▶ Task item
Please set down each of the lines below once more, exactly, omitting all pictures.

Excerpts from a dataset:
══════════
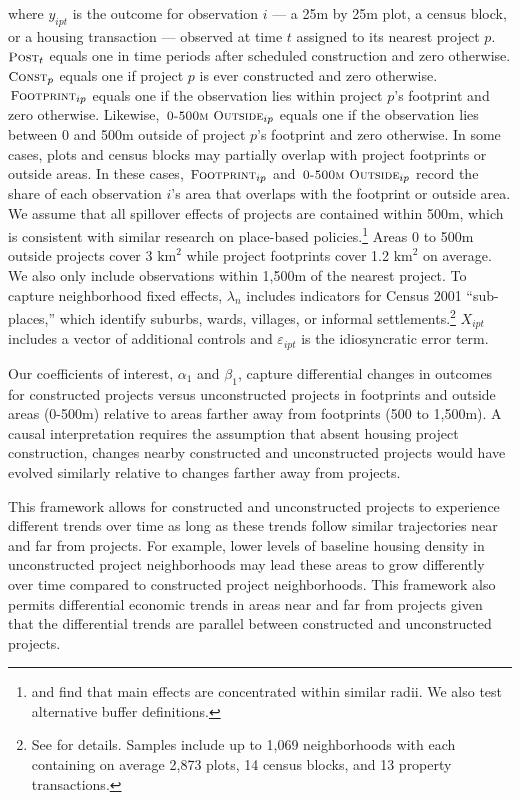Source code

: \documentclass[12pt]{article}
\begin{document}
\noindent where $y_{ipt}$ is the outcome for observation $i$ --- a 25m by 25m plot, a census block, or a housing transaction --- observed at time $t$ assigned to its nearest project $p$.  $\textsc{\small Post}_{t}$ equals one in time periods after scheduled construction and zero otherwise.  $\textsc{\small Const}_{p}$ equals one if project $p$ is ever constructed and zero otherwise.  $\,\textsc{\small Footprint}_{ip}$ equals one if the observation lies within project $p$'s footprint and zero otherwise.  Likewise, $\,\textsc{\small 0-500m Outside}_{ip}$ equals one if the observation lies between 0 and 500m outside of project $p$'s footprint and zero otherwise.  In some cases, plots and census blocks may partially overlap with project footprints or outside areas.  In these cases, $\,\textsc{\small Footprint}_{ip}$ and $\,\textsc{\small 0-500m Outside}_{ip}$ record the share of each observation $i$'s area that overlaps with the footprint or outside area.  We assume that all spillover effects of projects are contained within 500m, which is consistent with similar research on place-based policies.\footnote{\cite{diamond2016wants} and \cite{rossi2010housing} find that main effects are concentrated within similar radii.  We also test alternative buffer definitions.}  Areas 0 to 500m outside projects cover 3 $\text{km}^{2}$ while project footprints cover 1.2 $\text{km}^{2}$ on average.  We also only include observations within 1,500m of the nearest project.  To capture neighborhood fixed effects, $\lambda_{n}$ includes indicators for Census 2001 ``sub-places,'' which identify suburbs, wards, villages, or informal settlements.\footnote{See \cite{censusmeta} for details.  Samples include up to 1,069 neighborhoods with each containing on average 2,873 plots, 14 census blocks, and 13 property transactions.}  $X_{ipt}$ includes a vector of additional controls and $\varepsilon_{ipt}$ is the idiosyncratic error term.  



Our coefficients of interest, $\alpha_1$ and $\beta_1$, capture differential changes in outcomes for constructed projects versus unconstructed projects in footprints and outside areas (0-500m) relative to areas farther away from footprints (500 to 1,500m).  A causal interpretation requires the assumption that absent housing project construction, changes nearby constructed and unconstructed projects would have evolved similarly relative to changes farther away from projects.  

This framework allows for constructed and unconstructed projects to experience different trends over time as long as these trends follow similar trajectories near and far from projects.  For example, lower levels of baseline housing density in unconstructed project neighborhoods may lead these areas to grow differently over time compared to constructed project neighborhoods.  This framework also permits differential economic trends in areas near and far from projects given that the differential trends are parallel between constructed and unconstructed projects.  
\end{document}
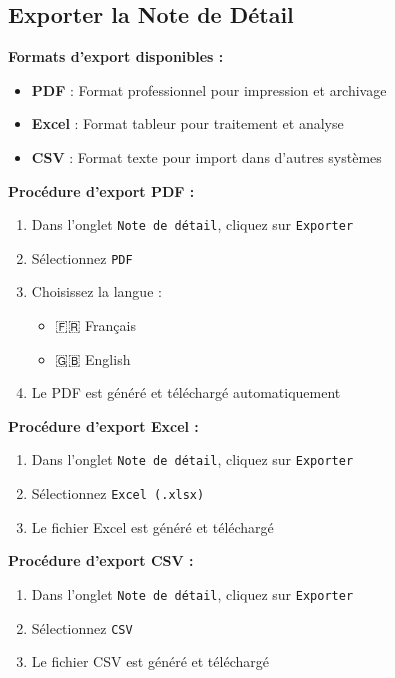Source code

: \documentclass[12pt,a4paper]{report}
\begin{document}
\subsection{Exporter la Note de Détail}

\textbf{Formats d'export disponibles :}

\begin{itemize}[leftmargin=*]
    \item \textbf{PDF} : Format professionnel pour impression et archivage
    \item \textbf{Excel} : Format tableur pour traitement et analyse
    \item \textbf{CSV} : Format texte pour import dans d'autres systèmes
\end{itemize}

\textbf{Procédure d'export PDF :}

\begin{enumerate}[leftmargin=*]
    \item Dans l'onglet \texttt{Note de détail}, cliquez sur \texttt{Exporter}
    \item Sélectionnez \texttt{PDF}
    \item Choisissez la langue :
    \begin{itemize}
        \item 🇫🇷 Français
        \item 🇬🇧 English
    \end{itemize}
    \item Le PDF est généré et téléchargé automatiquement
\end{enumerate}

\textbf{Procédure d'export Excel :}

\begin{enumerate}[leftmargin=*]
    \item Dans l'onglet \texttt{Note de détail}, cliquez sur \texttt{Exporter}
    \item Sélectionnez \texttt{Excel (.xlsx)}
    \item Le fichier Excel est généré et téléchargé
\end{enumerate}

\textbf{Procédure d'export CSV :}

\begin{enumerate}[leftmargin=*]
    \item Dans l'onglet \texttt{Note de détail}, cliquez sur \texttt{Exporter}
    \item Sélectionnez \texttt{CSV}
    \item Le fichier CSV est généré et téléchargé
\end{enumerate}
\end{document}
══════════
▶ Answer to this task
Source code

: \documentclass[12pt]{article}
\begin{document}
\noindent where $y_{ipt}$ is the outcome for observation $i$ --- a 25m by 25m plot, a census block, or a housing transaction --- observed at time $t$ assigned to its nearest project $p$.  $\textsc{\small Post}_{t}$ equals one in time periods after scheduled construction and zero otherwise.  $\textsc{\small Const}_{p}$ equals one if project $p$ is ever constructed and zero otherwise.  $\,\textsc{\small Footprint}_{ip}$ equals one if the observation lies within project $p$'s footprint and zero otherwise.  Likewise, $\,\textsc{\small 0-500m Outside}_{ip}$ equals one if the observation lies between 0 and 500m outside of project $p$'s footprint and zero otherwise.  In some cases, plots and census blocks may partially overlap with project footprints or outside areas.  In these cases, $\,\textsc{\small Footprint}_{ip}$ and $\,\textsc{\small 0-500m Outside}_{ip}$ record the share of each observation $i$'s area that overlaps with the footprint or outside area.  We assume that all spillover effects of projects are contained within 500m, which is consistent with similar research on place-based policies.\footnote{\cite{diamond2016wants} and \cite{rossi2010housing} find that main effects are concentrated within similar radii.  We also test alternative buffer definitions.}  Areas 0 to 500m outside projects cover 3 $\text{km}^{2}$ while project footprints cover 1.2 $\text{km}^{2}$ on average.  We also only include observations within 1,500m of the nearest project.  To capture neighborhood fixed effects, $\lambda_{n}$ includes indicators for Census 2001 ``sub-places,'' which identify suburbs, wards, villages, or informal settlements.\footnote{See \cite{censusmeta} for details.  Samples include up to 1,069 neighborhoods with each containing on average 2,873 plots, 14 census blocks, and 13 property transactions.}  $X_{ipt}$ includes a vector of additional controls and $\varepsilon_{ipt}$ is the idiosyncratic error term.  



Our coefficients of interest, $\alpha_1$ and $\beta_1$, capture differential changes in outcomes for constructed projects versus unconstructed projects in footprints and outside areas (0-500m) relative to areas farther away from footprints (500 to 1,500m).  A causal interpretation requires the assumption that absent housing project construction, changes nearby constructed and unconstructed projects would have evolved similarly relative to changes farther away from projects.  

This framework allows for constructed and unconstructed projects to experience different trends over time as long as these trends follow similar trajectories near and far from projects.  For example, lower levels of baseline housing density in unconstructed project neighborhoods may lead these areas to grow differently over time compared to constructed project neighborhoods.  This framework also permits differential economic trends in areas near and far from projects given that the differential trends are parallel between constructed and unconstructed projects.  
\end{document}
Source code

: \documentclass[12pt,a4paper]{report}
\begin{document}
\subsection{Exporter la Note de Détail}

\textbf{Formats d'export disponibles :}

\begin{itemize}[leftmargin=*]
    \item \textbf{PDF} : Format professionnel pour impression et archivage
    \item \textbf{Excel} : Format tableur pour traitement et analyse
    \item \textbf{CSV} : Format texte pour import dans d'autres systèmes
\end{itemize}

\textbf{Procédure d'export PDF :}

\begin{enumerate}[leftmargin=*]
    \item Dans l'onglet \texttt{Note de détail}, cliquez sur \texttt{Exporter}
    \item Sélectionnez \texttt{PDF}
    \item Choisissez la langue :
    \begin{itemize}
        \item 🇫🇷 Français
        \item 🇬🇧 English
    \end{itemize}
    \item Le PDF est généré et téléchargé automatiquement
\end{enumerate}

\textbf{Procédure d'export Excel :}

\begin{enumerate}[leftmargin=*]
    \item Dans l'onglet \texttt{Note de détail}, cliquez sur \texttt{Exporter}
    \item Sélectionnez \texttt{Excel (.xlsx)}
    \item Le fichier Excel est généré et téléchargé
\end{enumerate}

\textbf{Procédure d'export CSV :}

\begin{enumerate}[leftmargin=*]
    \item Dans l'onglet \texttt{Note de détail}, cliquez sur \texttt{Exporter}
    \item Sélectionnez \texttt{CSV}
    \item Le fichier CSV est généré et téléchargé
\end{enumerate}
\end{document}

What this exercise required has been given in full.